Provided records START

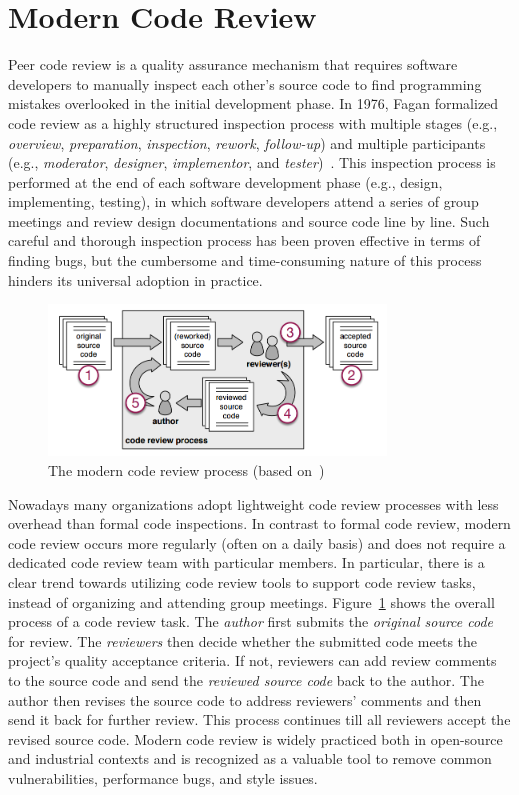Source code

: \documentclass[11pt]{article}
\begin{document}
\section{Modern Code Review}

Peer code review is a quality assurance mechanism that requires software developers to manually inspect each other's source code to find programming mistakes overlooked in the initial development phase. In 1976, Fagan formalized code review as a highly structured inspection process with multiple stages (e.g., {\em overview}, {\em preparation}, {\em inspection}, {\em rework}, {\em follow-up}) and multiple participants (e.g., {\em moderator}, {\em designer}, {\em implementor}, and {\em tester})~\cite{fagan2001design}. This inspection process is performed at the end of each software development phase (e.g., design, implementing, testing), in which software developers attend a series of group meetings and review design documentations and source code line by line. Such careful and thorough inspection process has been proven effective in terms of finding bugs, but the cumbersome and time-consuming nature of this process hinders its universal adoption in practice. 

\begin{figure}[ht]
 \centering
 \includegraphics[width=0.8\textwidth]{review-process.png}
 \caption{The modern code review process (based on~\cite{beller2014modern})}
 \label{fig:review-process}
\end{figure}

Nowadays many organizations adopt lightweight code review processes with less overhead than formal code inspections. In contrast to formal code review, modern code review occurs more regularly (often on a daily basis) and does not require a dedicated code review team with particular members. In particular, there is a clear trend towards utilizing code review tools to support code review tasks, instead of organizing and attending group meetings. Figure~\ref{fig:review-process} shows the overall process of a code review task. The {\em author} first submits the {\em original source code} for review. The {\em reviewers} then decide whether the submitted code meets the project's quality acceptance criteria. If not, reviewers can add review comments to the source code and send the {\em reviewed source code} back to the author. The author then revises the source code to address reviewers' comments and then send it back for further review. This process continues till all reviewers accept the revised source code. Modern code review is widely practiced both in open-source and industrial contexts and is recognized as a valuable tool to remove common vulnerabilities, performance bugs, and style issues. 
\end{document}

Provided records END

Action item —
Starting with the line that contains "Nowadays many organizations", return each line through the last one of the data above, exactly as written and nothing more.

Answer box —
Nowadays many organizations adopt lightweight code review processes with less overhead than formal code inspections. In contrast to formal code review, modern code review occurs more regularly (often on a daily basis) and does not require a dedicated code review team with particular members. In particular, there is a clear trend towards utilizing code review tools to support code review tasks, instead of organizing and attending group meetings. Figure~\ref{fig:review-process} shows the overall process of a code review task. The {\em author} first submits the {\em original source code} for review. The {\em reviewers} then decide whether the submitted code meets the project's quality acceptance criteria. If not, reviewers can add review comments to the source code and send the {\em reviewed source code} back to the author. The author then revises the source code to address reviewers' comments and then send it back for further review. This process continues till all reviewers accept the revised source code. Modern code review is widely practiced both in open-source and industrial contexts and is recognized as a valuable tool to remove common vulnerabilities, performance bugs, and style issues. 
\end{document}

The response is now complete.